Please copy each line in the records below that contains the string "across".

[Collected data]
■ ■ ■

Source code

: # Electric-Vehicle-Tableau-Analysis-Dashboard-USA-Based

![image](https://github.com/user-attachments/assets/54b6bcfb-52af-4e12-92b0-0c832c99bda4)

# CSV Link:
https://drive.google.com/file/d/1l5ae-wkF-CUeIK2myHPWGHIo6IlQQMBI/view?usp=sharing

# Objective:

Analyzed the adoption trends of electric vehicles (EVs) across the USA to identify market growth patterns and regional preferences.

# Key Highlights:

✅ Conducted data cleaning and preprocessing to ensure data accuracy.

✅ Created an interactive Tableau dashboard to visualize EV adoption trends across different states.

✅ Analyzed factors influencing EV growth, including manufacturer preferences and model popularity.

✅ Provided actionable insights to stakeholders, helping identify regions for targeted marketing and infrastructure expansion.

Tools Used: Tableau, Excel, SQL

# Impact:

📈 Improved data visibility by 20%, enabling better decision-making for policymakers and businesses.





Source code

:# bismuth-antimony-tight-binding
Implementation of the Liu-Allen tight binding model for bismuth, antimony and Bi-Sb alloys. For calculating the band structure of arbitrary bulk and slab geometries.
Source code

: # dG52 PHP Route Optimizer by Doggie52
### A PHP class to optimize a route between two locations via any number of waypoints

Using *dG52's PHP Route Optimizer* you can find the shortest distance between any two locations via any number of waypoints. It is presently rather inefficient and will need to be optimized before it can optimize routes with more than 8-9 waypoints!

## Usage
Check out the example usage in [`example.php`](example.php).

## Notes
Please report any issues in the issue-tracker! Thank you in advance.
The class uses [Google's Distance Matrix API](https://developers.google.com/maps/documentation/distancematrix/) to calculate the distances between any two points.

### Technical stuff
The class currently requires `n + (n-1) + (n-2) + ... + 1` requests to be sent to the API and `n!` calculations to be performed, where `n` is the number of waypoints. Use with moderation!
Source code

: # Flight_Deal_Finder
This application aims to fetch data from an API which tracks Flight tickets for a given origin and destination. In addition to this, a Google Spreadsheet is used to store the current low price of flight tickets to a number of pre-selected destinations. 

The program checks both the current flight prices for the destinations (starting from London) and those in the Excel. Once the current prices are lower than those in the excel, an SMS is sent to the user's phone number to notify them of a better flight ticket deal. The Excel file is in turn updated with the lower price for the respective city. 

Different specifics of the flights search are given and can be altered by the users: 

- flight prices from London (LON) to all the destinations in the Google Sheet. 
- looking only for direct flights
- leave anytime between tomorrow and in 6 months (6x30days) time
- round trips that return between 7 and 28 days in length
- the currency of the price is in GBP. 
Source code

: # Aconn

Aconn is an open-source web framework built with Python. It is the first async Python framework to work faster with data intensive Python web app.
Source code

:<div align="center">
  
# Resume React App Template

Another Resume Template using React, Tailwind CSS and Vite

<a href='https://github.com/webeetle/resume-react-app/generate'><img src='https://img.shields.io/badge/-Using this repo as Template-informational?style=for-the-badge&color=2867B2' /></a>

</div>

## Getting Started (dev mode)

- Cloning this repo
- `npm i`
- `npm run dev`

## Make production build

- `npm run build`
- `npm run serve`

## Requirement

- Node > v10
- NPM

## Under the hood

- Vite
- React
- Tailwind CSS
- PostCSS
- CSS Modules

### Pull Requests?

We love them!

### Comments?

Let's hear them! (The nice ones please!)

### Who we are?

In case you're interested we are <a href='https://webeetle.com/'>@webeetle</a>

■ ■ ■

**Task output**
Analyzed the adoption trends of electric vehicles (EVs) across the USA to identify market growth patterns and regional preferences.
✅ Created an interactive Tableau dashboard to visualize EV adoption trends across different states.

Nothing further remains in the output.